# Source texts of formatted documents

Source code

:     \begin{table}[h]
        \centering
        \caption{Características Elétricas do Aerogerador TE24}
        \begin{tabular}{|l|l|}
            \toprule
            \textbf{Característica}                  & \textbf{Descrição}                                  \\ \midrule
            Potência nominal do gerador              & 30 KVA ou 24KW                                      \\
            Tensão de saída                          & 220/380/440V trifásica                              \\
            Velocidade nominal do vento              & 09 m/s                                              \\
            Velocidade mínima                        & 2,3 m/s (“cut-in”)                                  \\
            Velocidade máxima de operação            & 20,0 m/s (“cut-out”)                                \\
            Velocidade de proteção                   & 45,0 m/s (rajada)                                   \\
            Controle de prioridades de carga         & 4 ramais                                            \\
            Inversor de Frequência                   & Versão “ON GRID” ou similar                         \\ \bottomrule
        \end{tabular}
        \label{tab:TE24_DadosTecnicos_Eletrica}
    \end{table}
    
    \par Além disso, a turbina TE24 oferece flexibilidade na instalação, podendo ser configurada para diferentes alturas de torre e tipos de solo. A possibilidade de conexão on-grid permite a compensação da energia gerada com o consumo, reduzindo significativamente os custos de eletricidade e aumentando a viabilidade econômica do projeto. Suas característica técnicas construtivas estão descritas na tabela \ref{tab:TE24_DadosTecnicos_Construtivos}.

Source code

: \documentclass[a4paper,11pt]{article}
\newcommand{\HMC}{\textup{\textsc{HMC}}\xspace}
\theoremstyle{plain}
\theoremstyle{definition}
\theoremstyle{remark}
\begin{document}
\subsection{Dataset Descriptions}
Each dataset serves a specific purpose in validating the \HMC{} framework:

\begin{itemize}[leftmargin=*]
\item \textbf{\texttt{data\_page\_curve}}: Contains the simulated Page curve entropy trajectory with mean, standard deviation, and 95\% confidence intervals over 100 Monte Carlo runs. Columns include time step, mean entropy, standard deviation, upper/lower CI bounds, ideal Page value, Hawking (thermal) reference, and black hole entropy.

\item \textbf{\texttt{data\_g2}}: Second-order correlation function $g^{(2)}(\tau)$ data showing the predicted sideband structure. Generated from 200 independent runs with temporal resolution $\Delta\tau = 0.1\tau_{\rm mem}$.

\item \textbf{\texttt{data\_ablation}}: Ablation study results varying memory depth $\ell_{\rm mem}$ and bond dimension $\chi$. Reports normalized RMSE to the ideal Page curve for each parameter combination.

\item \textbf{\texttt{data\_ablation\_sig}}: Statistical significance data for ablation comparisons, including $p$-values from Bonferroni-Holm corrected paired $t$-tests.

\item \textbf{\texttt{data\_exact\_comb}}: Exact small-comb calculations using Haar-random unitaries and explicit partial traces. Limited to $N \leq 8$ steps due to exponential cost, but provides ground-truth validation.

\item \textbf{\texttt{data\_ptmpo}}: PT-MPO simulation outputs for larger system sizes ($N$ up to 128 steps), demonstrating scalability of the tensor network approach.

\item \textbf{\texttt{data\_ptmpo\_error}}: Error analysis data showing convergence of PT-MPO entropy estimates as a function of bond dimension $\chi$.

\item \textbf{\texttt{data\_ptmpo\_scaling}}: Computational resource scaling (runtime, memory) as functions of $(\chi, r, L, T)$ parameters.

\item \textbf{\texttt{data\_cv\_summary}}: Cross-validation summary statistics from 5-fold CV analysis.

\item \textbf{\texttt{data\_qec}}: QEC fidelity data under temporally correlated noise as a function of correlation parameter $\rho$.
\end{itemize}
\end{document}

# Exercise prompt
Filter the entries above down to the lines containing the word "curve".

# Result
\item \textbf{\texttt{data\_page\_curve}}: Contains the simulated Page curve entropy trajectory with mean, standard deviation, and 95\% confidence intervals over 100 Monte Carlo runs. Columns include time step, mean entropy, standard deviation, upper/lower CI bounds, ideal Page value, Hawking (thermal) reference, and black hole entropy.
\item \textbf{\texttt{data\_ablation}}: Ablation study results varying memory depth $\ell_{\rm mem}$ and bond dimension $\chi$. Reports normalized RMSE to the ideal Page curve for each parameter combination.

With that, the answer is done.